Some stories are fascinating. Some stories are hard to read. The Wives of Los Alamos falls into both categories.
I saw a review for this book in a magazine and added it to my to-read list. When I was browsing what e-books I could check out at my library, it was available, so I started reading it.
The book tells the story of the families who moved to Los Alamos with their husbands and couldn’t tell anyone where they were going. They would come to find out their husbands were working on the atomic bomb.
The book is almost entirely written in the third person “we.” If the topic hadn’t been so interesting, I don’t know if I would have been able to finish the book. It would have been much easier to read if the author had told the stories from the perspective of a few of the wives instead of a collective “we.”
These families moved without knowing where they were going or what type of house they would have. They learned to live with a limited water supply, close neighbors with thin walls, and very few grocery choices under rations. They had to have permission to leave the community. Their letters were censored. They weren’t even allowed to have a camera. Above all, they were not told anything about the work their husbands were doing.

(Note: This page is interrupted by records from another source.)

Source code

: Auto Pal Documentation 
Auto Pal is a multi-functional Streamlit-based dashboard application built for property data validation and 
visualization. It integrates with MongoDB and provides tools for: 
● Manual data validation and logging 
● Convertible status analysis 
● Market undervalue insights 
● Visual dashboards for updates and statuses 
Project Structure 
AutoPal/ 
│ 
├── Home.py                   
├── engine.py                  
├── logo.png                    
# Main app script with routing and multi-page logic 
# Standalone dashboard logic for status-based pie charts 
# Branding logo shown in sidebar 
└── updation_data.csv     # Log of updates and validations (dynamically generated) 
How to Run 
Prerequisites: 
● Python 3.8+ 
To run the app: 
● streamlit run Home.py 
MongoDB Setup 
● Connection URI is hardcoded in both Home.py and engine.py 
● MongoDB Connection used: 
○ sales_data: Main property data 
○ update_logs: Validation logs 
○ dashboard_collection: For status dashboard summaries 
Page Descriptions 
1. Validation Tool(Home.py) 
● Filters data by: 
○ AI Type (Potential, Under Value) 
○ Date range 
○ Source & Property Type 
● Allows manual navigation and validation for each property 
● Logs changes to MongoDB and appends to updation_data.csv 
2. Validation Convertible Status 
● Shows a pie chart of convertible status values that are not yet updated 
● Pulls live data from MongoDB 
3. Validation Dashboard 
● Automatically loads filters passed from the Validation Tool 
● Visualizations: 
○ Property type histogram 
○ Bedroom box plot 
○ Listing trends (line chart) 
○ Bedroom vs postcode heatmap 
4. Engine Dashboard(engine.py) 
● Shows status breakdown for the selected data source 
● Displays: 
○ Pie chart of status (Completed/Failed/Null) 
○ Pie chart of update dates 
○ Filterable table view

I wouldn’t highly recommend The Wives of Los Alamos, but I would highly recommend finding a book on this topic. We visited the Trinity site in New Mexico and I had never thought that the men who did the work on the atomic bomb had brought families out to the desert with them. I would like to read a few biographies of the wives if they are out there. I would search for Manhattan Project, Los Alamos or Oppenheimer to find more books on this topic.